= Beginning of Section =

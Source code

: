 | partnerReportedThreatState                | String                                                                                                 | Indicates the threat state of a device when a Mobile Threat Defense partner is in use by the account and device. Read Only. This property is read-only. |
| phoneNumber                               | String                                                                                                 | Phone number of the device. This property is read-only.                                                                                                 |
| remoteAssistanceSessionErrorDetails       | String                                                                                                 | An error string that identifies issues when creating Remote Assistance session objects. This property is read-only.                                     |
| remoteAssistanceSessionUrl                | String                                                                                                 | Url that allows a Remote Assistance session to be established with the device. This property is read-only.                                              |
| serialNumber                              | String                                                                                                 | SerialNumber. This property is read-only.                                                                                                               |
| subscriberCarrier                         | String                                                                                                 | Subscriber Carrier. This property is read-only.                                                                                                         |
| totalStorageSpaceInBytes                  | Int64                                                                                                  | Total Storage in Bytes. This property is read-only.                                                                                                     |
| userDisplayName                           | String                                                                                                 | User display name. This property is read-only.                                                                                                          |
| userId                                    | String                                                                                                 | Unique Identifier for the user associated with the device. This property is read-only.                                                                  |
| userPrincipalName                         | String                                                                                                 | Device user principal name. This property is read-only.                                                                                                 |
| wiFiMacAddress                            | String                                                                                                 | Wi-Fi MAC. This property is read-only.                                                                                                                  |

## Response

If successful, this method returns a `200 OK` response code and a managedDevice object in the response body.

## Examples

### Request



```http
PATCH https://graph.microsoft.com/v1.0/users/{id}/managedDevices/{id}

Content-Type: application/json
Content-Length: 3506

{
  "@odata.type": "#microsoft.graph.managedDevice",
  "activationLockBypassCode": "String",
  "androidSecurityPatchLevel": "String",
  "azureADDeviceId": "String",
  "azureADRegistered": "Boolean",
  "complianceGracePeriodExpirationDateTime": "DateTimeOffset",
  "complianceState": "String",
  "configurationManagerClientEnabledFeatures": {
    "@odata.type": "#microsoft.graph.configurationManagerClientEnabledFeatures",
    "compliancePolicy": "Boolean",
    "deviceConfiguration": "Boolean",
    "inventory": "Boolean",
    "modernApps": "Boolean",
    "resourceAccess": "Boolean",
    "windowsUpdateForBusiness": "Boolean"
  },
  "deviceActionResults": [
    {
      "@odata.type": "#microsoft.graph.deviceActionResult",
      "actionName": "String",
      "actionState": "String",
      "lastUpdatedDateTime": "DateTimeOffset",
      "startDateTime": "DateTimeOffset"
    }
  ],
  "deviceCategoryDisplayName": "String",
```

= End of Section =
= Beginning of Section =

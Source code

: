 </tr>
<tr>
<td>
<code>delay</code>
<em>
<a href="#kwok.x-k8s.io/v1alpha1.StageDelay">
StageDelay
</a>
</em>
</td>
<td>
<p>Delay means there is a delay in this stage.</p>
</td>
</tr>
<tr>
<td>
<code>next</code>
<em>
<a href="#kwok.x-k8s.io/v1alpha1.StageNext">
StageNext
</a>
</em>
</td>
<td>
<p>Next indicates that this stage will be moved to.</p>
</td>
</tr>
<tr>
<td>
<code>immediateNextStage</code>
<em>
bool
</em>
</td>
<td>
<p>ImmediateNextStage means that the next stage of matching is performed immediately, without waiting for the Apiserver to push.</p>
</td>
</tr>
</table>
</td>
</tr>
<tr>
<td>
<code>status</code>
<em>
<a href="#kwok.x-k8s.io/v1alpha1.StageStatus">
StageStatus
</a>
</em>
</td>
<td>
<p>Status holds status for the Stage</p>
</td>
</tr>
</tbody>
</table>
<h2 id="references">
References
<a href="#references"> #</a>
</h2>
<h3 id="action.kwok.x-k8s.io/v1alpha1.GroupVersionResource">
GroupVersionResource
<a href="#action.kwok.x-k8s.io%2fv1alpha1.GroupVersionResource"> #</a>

= End of Section =

Exercise aim = What you give back should be only the lines of the records above, starting at the line with "Device user principal" and ending at the line with "## Response", restated word for word.

Exercise output =
| userPrincipalName                         | String                                                                                                 | Device user principal name. This property is read-only.                                                                                                 |
| wiFiMacAddress                            | String                                                                                                 | Wi-Fi MAC. This property is read-only.                                                                                                                  |

## Response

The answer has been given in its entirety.